War & Locale: World War II -- Pacific Theater
Date of Birth:
Arnold Feliu Garcia was born in San German, Puerto Rico, on Oct. 19, 1911, to Andres Garcia Lopez and Celia Feliu Servera. As a boy in Puerto Rico, he met and fell in love with Tomasita “Tommi” Ribas of Ponce. They soon parted, however, as he, his mother and three brothers; Benjamin, Gilbert and Isaac; followed their father’s work to Cuba, Tampa, Fla., and, finally, New York.
In New York, Garcia’s father, Andres Garcia, passed away in the late 1920s. Unbeknownst to the Garcias, however, the Ribas family, including mother Rosa and daughters Tomasita and Lenore, had moved to New York. In a surprising coincidence, the mothers, Celia and Rosa, met on the streets of New York City on April 28, 1939.
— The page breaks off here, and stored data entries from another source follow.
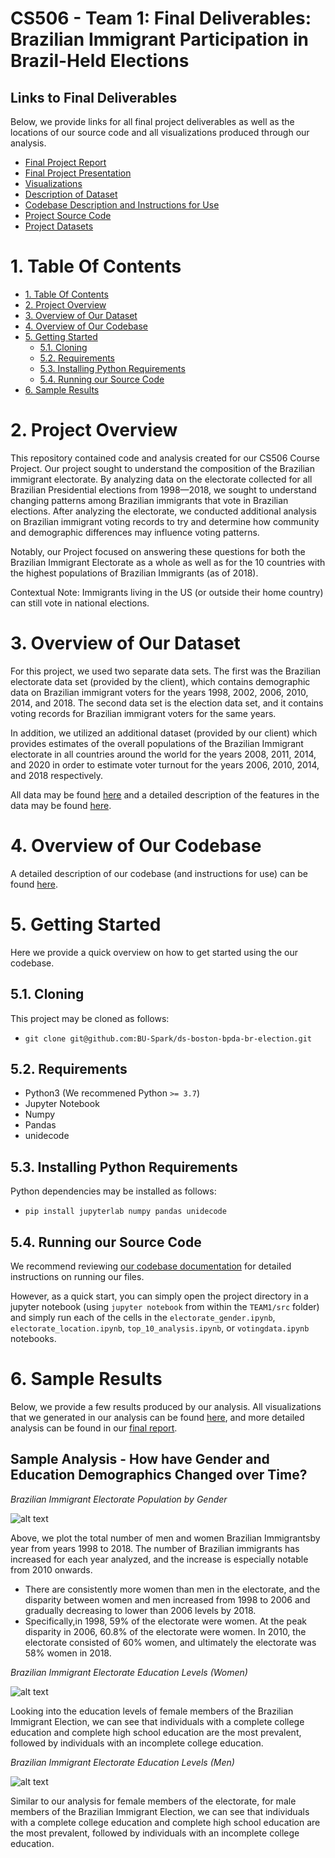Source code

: # CS506 - Team 1: Final Deliverables: Brazilian Immigrant Participation in Brazil-Held Elections

## Links to Final Deliverables
Below, we provide links for all final project deliverables as well as the locations of our source code and all visualizations produced through our analysis.
* [Final Project Report](./Final_Report_Team1.pdf)
* [Final Project Presentation](./Final_Presentation_Team1.pdf)
* [Visualizations](./readme_images)
* [Description of Dataset](./README_DataDescription.md)
* [Codebase Description and Instructions for Use](./Code_Description.md)
* [Project Source Code](./src)
* [Project Datasets](./data)


# 1. Table Of Contents
- [1. Table Of Contents](#1-table-of-contents)
- [2. Project Overview](#2-project-overview)
- [3. Overview of Our Dataset](#3-overview-of-our-dataset)
- [4. Overview of Our Codebase](#4-overview-of-our-codebase)
- [5. Getting Started](#5-getting-started)
  - [5.1. Cloning](#51-cloning)
  - [5.2. Requirements](#52-requirements)
  - [5.3. Installing Python Requirements](#53-installing-python-requirements)
  - [5.4. Running our Source Code](#54-running-our-source-code)
- [6. Sample Results](#6-sample-results)


# 2. Project Overview

This repository contained code and analysis created for our CS506 Course Project. Our project sought to understand the composition of the Brazilian immigrant electorate. By analyzing data on the electorate collected for all Brazilian Presidential elections from 1998—2018, we sought to understand changing patterns among Brazilian immigrants that vote in Brazilian elections. After analyzing the electorate, we conducted additional analysis on Brazilian immigrant voting records to try and determine how community and demographic differences may influence voting patterns.

Notably, our Project focused on answering these questions for both the Brazilian Immigrant Electorate as a whole as well as for the 10 countries with the highest populations of Brazilian Immigrants (as of 2018).
 
Contextual Note: Immigrants living in the US (or outside their home country) can still vote in national elections.

# 3. Overview of Our Dataset
For this project, we used two separate data sets. The first was the Brazilian electorate data set (provided by the client), which contains demographic data on Brazilian immigrant voters for the years 1998, 2002, 2006, 2010, 2014, and 2018. The second data set is the election data set, and it contains voting records for Brazilian immigrant voters for the same years.

In addition, we utilized an additional dataset (provided by our client) which provides estimates of the overall populations of the Brazilian Immigrant electorate in all countries around the world for the years 2008, 2011, 2014, and 2020 in order to estimate voter turnout for the years 2006, 2010, 2014, and 2018 respectively.

All data may be found [here](./data) and a detailed description of the features in the data may be found [here](./README_DataDescription.md).

# 4. Overview of Our Codebase

A detailed description of our codebase (and instructions for use) can be found [here](./Code_Description.md).

# 5. Getting Started

Here we provide a quick overview on how to get started using the our codebase. 

## 5.1. Cloning

This project may be cloned as follows:

* `git clone git@github.com:BU-Spark/ds-boston-bpda-br-election.git`

## 5.2. Requirements
 - Python3 (We recommened Python `>= 3.7`)
 - Jupyter Notebook
 - Numpy
 - Pandas
 - unidecode

## 5.3. Installing Python Requirements

Python dependencies may be installed as follows:

* `pip install jupyterlab numpy pandas unidecode`

## 5.4. Running our Source Code

We recommend reviewing [our codebase documentation](./Code_Description.md) for detailed instructions on running our files. 

However, as a quick start, you can simply open the project directory in a jupyter notebook (using `jupyter notebook` from within the `TEAM1/src` folder) and simply run each of the cells in the `electorate_gender.ipynb`, `electorate_location.ipynb`, `top_10_analysis.ipynb`, or `votingdata.ipynb` notebooks.


# 6. Sample Results
Below, we provide a few results produced by our analysis. All visualizations that we generated in our analysis can be found [here](./readme_images), and more detailed analysis can be found in our [final report](./Final_Report_Team1.pdf).

## Sample Analysis - How have Gender and Education Demographics Changed over Time?
*Brazilian Immigrant Electorate Population by Gender*

![alt text](./readme_images/Full_Data_Gender/electorate_gender_graph.png) 

Above, we plot the total number of men and women Brazilian Immigrantsby year from years 1998 to 2018. The number of Brazilian immigrants has increased for each year analyzed, and the increase is especially notable from 2010 onwards.

* There are consistently more women than men in the electorate, and the disparity between women and men increased from 1998 to 2006 and gradually decreasing to lower than 2006 levels by 2018. 
* Specifically,in 1998, 59% of the electorate were women. At the peak disparity in 2006, 60.8% of the electorate were women. In 2010, the electorate consisted of 60% women, and ultimately the electorate was 58% women in 2018.

*Brazilian Immigrant Electorate Education Levels (Women)*

![alt text](./readme_images/Full_Data_Education/women_education_graph.png)
 
 Looking into the education levels of female members of the Brazilian Immigrant Election, we can see that individuals with a complete college education and complete high school education are the most prevalent, followed by individuals with an incomplete college education.

 *Brazilian Immigrant Electorate Education Levels (Men)*

![alt text](./readme_images/Full_Data_Education/men_education_graph.png)
 
Similar to our analysis for female members of the electorate, for male members of the Brazilian Immigrant Election, we can see that individuals with a complete college education and complete high school education are the most prevalent, followed by individuals with an incomplete college education.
After Pearl Harbor, all four Garcia brothers enlisted in the Army. Arnold entered active duty on June 12, 1943, as an electrician. An avid photographer, he captured on film many aspects of his military life and collected much memorabilia, which he sent home to share with Tomasita. His photos and memorabilia were collected into a scrapbook the family holds dear.
Garcia served with the 141st Ordinance Base Automotive Maintenance Battalion; first in Jackson, Miss., and, finally, in New Guinea. He stopped off in Hollywood on his way to the Pacific, visiting attractions and USO clubs, and picking up photos and autographs of celebrities.
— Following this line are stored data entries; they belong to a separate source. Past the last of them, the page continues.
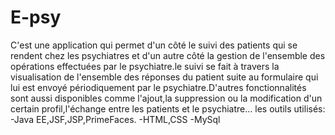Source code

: # E-psy
C'est une application qui permet d'un côté le suivi des patients qui se rendent chez les psychiatres et d'un autre côté la gestion de l'ensemble des opérations effectuées par le
psychiatre.le suivi se fait à travers la visualisation de l'ensemble des réponses du patient suite au formulaire qui lui est envoyé périodiquement par le psychiatre.D'autres 
fonctionnalités sont aussi disponibles comme l'ajout,la suppression ou la modification d'un certain profil,l'échange entre les patients et le psychiatre...
les outils utilisés:
-Java EE,JSF,JSP,PrimeFaces.
-HTML,CSS
-MySql


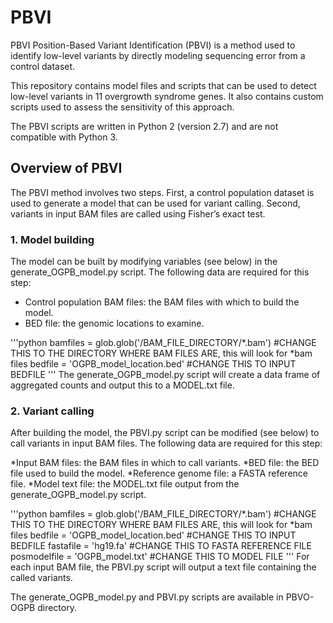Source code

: # PBVI

PBVI
Position-Based Variant Identification (PBVI) is a method used to identify low-level variants by directly modeling sequencing error from a control dataset.

This repository contains model files and scripts that can be used to detect low-level variants in 11 overgrowth syndrome genes. It also contains custom scripts used to assess the sensitivity of this approach.

The PBVI scripts are written in Python 2 (version 2.7) and are not compatible with Python 3.

## Overview of PBVI

The PBVI method involves two steps. First, a control population dataset is used to generate a model that can be used for variant calling. Second, variants in input BAM files are called using Fisher’s exact test.

### 1. Model building

The model can be built by modifying variables (see below) in the generate_OGPB_model.py script. The following data are required for this step:

* Control population BAM files: the BAM files with which to build the model.
* BED file: the genomic locations to examine.

'''python
bamfiles = glob.glob('/BAM_FILE_DIRECTORY/*.bam') #CHANGE THIS TO THE DIRECTORY WHERE BAM FILES ARE, this will look for *bam files
bedfile = 'OGPB_model_location.bed' #CHANGE THIS TO INPUT BEDFILE
'''
The generate_OGPB_model.py script will create a data frame of aggregated counts and output this to a MODEL.txt file.

### 2. Variant calling

After building the model, the PBVI.py script can be modified (see below) to call variants in input BAM files. The following data are required for this step:

*Input BAM files: the BAM files in which to call variants.
*BED file: the BED file used to build the model.
*Reference genome file: a FASTA reference file.
*Model text file: the MODEL.txt file output from the generate_OGPB_model.py script.

'''python
bamfiles = glob.glob('/BAM_FILE_DIRECTORY/*.bam') #CHANGE THIS TO THE DIRECTORY WHERE BAM FILES ARE, this will look for *bam files
bedfile = 'OGPB_model_location.bed' #CHANGE THIS TO INPUT BEDFILE
fastafile = 'hg19.fa' #CHANGE THIS TO FASTA REFERENCE FILE
posmodelfile = 'OGPB_model.txt' #CHANGE THIS TO MODEL FILE
'''
For each input BAM file, the PBVI.py script will output a text file containing the called variants.

The generate_OGPB_model.py and PBVI.py scripts are available in PBVO-OGPB directory.
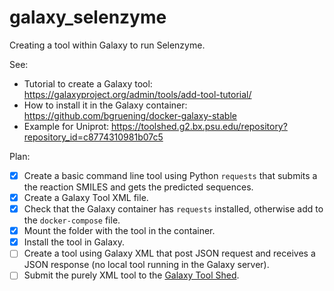 # galaxy_selenzyme

Creating a tool within Galaxy to run Selenzyme.

See:

* Tutorial to create a Galaxy tool: https://galaxyproject.org/admin/tools/add-tool-tutorial/
* How to install it in the Galaxy container: https://github.com/bgruening/docker-galaxy-stable
* Example for Uniprot: https://toolshed.g2.bx.psu.edu/repository?repository_id=c8774310981b07c5

Plan:
- [x] Create a basic command line tool using Python `requests` that submits a the reaction SMILES and gets the predicted sequences.
- [x] Create a Galaxy Tool XML file.
- [x] Check that the Galaxy container has `requests` installed, otherwise add to the `docker-compose` file.
- [x] Mount the folder with the tool in the container.
- [x] Install the tool in Galaxy.
- [ ] Create a tool using Galaxy XML that post JSON request and receives a JSON response (no local tool running in the Galaxy server).
- [ ] Submit the purely XML tool to the [Galaxy Tool Shed](https://toolshed.g2.bx.psu.edu/).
After victory, Staff Sergeant Garcia was transported back to the States aboard the USS General John Pope and discharged at Fort Dix in New Jersey on Feb. 1, 1946. He and Tomasita moved to Miami, Fla., following the rest of the family, who’d moved to a house overlooking the Orange Bowl.
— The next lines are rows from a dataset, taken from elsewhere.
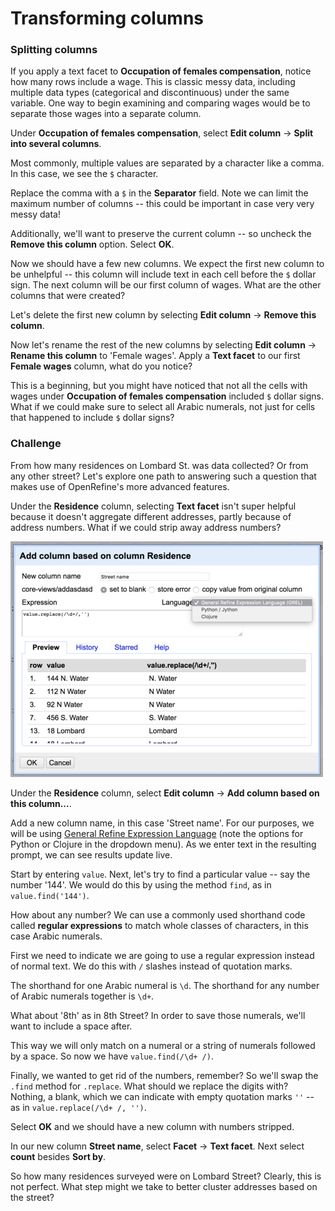 
# Transforming columns

### Splitting columns

If you apply a text facet to **Occupation of females compensation**, notice how many rows include a wage. This is classic messy data, including multiple data types (categorical and discontinuous) under the same variable. One way to begin examining and comparing wages would be to separate those wages into a separate column.

Under **Occupation of females compensation**, select **Edit column** -> **Split into several columns**.

Most commonly, multiple values are separated by a character like a comma. In this case, we see the `$` character.

Replace the comma with a `$` in the **Separator** field. Note we can limit the maximum number of columns -- this could be important in case very very messy data!

Additionally, we'll want to preserve the current column -- so uncheck the **Remove this column** option. Select **OK**.

Now we should have a few new columns. We expect the first new column to be unhelpful -- this column will include text in each cell before the `$` dollar sign. The next column will be our first column of wages. What are the other columns that were created?

Let's delete the first new column by selecting **Edit column** -> **Remove this column**.

Now let's rename the rest of the new columns by selecting **Edit column** -> **Rename this column** to 'Female wages'. Apply a **Text facet** to our first **Female wages** column, what do you notice?

This is a beginning, but you might have noticed that not all the cells with wages under **Occupation of females compensation** included `$` dollar signs. What if we could make sure to select all Arabic numerals, not just for cells that happened to include `$` dollar signs? 

### Challenge

From how many residences on Lombard St. was data collected? Or from any other street? Let's explore one path to answering such a question that makes use of OpenRefine's more advanced features.

Under the **Residence** column, selecting **Text facet** isn't super helpful because it doesn't aggregate different addresses, partly because of address numbers. What if we could strip away address numbers?

![add column based on this column openrefine menu](openrefine-add-column.jpg)

Under the **Residence** column, select **Edit column** -> **Add column based on this column...**.

Add a new column name, in this case 'Street name'. For our purposes, we will be using [General Refine Expression Language](https://openrefine.org/docs/manual/grel) (note the options for Python or Clojure in the dropdown menu). As we enter text in the resulting prompt, we can see results update live. 

Start by entering `value`. Next, let's try to find a particular value -- say the number '144'. We would do this by using the method `find`, as in `value.find('144')`.

How about any number? We can use a commonly used shorthand code called **regular expressions** to match whole classes of characters, in this case Arabic numerals. 

First we need to indicate we are going to use a regular expression instead of normal text. We do this with `/` slashes instead of quotation marks.

The shorthand for one Arabic numeral is `\d`. The shorthand for any number of Arabic numerals together is `\d+`. 

What about '8th' as in 8th Street? In order to save those numerals, we'll want to include a space after. 

This way we will only match on a numeral or a string of numerals followed by a space. So now we have `value.find(/\d+ /)`.

Finally, we wanted to get rid of the numbers, remember? So we'll swap the `.find` method for `.replace`. What should we replace the digits with? Nothing, a blank, which we can indicate with empty quotation marks `''` -- as in `value.replace(/\d+ /, '')`.

Select **OK** and we should have a new column with numbers stripped.

In our new column **Street name**, select **Facet** -> **Text facet**. Next select **count** besides **Sort by**. 

So how many residences surveyed were on Lombard Street? Clearly, this is not perfect. What step might we take to better cluster addresses based on the street?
Garcia became a father on Dec. 5, 1947, with the birth of his daughter, Rosa Lee Garcia. He lived in an all-female household with Rosa, Lenore, Tomasita and Rosa Lee.
Using his Army skills, he worked as an automotive adjuster at various insurance companies. He was ahead of his time in many ways, shooting some of the first 8-mm home movies. Also, he built and operated a HAM radio station with the call letters K4SEF, providing emergency communication networks during many hurricanes and other natural disasters in the United States, Central America and South America. As a member of the South Florida Orchid Society, he raised orchids that continue to give pleasure to this day.
Well known for his honesty and calm nature, Garcia passed away Dec. 22, 1976, in Maine at the age of 65. He’s survived by Rosa Lee, who resides in Tallahassee, Fla. As a Third Degree Master Mason of Miami Masonic Lodge, No. 247, he was
interred at Miami’s Woodland Park Cemetery with full Masonic burial rituals.